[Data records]
+-------+

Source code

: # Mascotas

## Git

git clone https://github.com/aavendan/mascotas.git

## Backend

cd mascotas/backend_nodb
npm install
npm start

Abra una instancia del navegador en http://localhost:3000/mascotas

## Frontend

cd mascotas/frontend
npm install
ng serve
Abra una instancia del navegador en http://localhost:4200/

+-------+

What you are asked to do: Having read the entries, output all of them verbatim.

Answer to this problem:
Source code

: # Mascotas

## Git

git clone https://github.com/aavendan/mascotas.git

## Backend

cd mascotas/backend_nodb
npm install
npm start

Abra una instancia del navegador en http://localhost:3000/mascotas

## Frontend

cd mascotas/frontend
npm install
ng serve
Abra una instancia del navegador en http://localhost:4200/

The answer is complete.